Peel the vegetables and cut into: carrot – half moon shapes, potatoes – big squares and onion into slices.
Chop the garlic. Put potatoes, carrots and garlic in IP. Season with salt, pepper and potato seasoning.
In a separate pan add lard and fry meat in batches until brown outside (I use pan as it is easier to have control over the heat, but you can fry the meat in IP if you prefer; do it before you put the vegetables in the pot).
Add onion to the pan and fry together for few minutes.
Transfer the meat with onion from the pan to the pot on top of the potatoes. Add rosemary.
Cut small cabbage into 1/4 or smaller and season with salt, place on top of the meat. Add 1//2 cup of water.

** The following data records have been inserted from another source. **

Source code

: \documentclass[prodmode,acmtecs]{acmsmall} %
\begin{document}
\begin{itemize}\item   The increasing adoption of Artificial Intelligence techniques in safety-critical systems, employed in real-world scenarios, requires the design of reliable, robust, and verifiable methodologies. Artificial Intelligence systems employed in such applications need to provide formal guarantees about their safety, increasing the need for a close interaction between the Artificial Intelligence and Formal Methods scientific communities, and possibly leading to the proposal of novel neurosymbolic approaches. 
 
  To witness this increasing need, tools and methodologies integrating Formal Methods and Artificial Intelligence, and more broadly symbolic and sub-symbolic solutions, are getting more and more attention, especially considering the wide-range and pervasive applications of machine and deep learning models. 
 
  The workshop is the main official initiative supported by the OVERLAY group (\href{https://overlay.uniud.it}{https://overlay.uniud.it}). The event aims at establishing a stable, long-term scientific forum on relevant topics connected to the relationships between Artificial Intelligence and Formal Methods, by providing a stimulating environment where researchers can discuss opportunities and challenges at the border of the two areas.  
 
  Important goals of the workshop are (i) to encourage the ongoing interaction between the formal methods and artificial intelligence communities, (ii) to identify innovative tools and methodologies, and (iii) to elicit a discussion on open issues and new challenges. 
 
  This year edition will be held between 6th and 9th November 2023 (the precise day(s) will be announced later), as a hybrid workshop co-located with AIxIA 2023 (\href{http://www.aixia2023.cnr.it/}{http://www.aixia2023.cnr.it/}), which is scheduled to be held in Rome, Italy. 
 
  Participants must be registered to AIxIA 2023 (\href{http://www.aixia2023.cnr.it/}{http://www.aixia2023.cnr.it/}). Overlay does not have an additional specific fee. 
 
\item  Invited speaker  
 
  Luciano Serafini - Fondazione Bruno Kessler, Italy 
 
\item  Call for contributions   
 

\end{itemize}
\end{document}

Lately I became the owner of new IP Duo Crisp + Air fryer and its where I prepared the dish. Set up programme Pressure Cook for 20min. You can make it in normal IP. Close the lid, move the valve into sealing position and programme Manual for 20 min. After the programme finishes leave for another 10 min and then remove the pressure from the pot (NPR). Your dish is ready, enjoy! If you using air fryer you can change the lid, set up programme roast for 10 min/180C (356F)to roast the top of the cabbage.
Serve with chopped, fresh dill. Enjoy.